This video has been going around (HT - Robert Murphy). If it looks appealing to you, it's a little misleading in a couple ways. First, although the transactions tax seems low, you've got to remember that the volume of transactions that goes on is many multiples of the actual size of the economy, so a 0.05% tax on a transaction is a lot bigger than a 0.05% tax on income.
The virtue of these sorts of ideas is that we think that some speculative activities can impose large costs on innocent bystanders (anyone remember 2008?). If you tax it you get less of it and you reduce the likelihood of a crisis. The problem is there's lots of good speculative activity too - informed speculation on the future prices of assets helps us make reliable decisions about the future.

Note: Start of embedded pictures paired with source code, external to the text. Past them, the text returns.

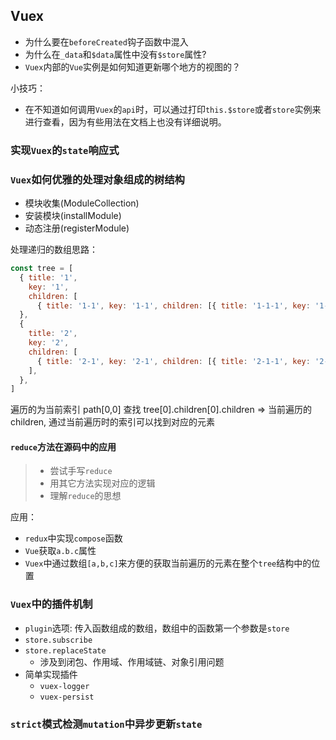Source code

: ## Vuex

* 为什么要在`beforeCreated`钩子函数中混入
* 为什么在`_data`和`$data`属性中没有`$store`属性?
* `Vuex`内部的`Vue`实例是如何知道更新哪个地方的视图的？

小技巧：
* 在不知道如何调用`Vuex`的`api`时，可以通过打印`this.$store`或者`store`实例来进行查看，因为有些用法在文档上也没有详细说明。

### 实现`Vuex`的`state`响应式

### `Vuex`如何优雅的处理对象组成的树结构

* 模块收集(ModuleCollection)
* 安装模块(installModule)
* 动态注册(registerModule)

处理递归的数组思路：
```javascript
const tree = [
  { title: '1',
    key: '1',
    children: [
      { title: '1-1', key: '1-1', children: [{ title: '1-1-1', key: '1-1-1' }] }],
  },
  {
    title: '2',
    key: '2',
    children: [
      { title: '2-1', key: '2-1', children: [{ title: '2-1-1', key: '2-1-1' }] },
    ],
  },
]
```
遍历的为当前索引
path[0,0]  查找 tree[0].children[0].children  => 当前遍历的children, 通过当前遍历时的索引可以找到对应的元素

#### `reduce`方法在源码中的应用
> * 尝试手写`reduce`
> * 用其它方法实现对应的逻辑
> * 理解`reduce`的思想

应用：
* `redux`中实现`compose`函数
* `Vue`获取`a.b.c`属性
* `Vuex`中通过数组`[a,b,c]`来方便的获取当前遍历的元素在整个`tree`结构中的位置

### `Vuex`中的插件机制
* `plugin`选项: 传入函数组成的数组，数组中的函数第一个参数是`store`
* `store.subscribe`
* `store.replaceState`
  * 涉及到闭包、作用域、作用域链、对象引用问题
* 简单实现插件
  * `vuex-logger`
  * `vuex-persist`
  
### `strict`模式检测`mutation`中异步更新`state`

I've got two hypotheses that I think are likely to be true but I don't know for sure: (1.) the volume of responsible speculation is usually a lot bigger than the volume of irresponsible speculation, and (2.) the profits earned on responsible speculation are a lot smaller than the profits earned from irresponsible speculation. That suggests this sort of tax would do a lot more to discourage good speculation than bad speculation.
We can talk about transaction taxes or "Robin Hood Taxes" again when we figure out how to only tax bad sorts of speculation (this is a dismissal of the idea - not an encouragement for politicians to go around deciding what is and isn't responsible!).
I'm not saying taxing the well off to help the worse off is a bad idea. It's a great idea. It's just not clear this is the way to do it.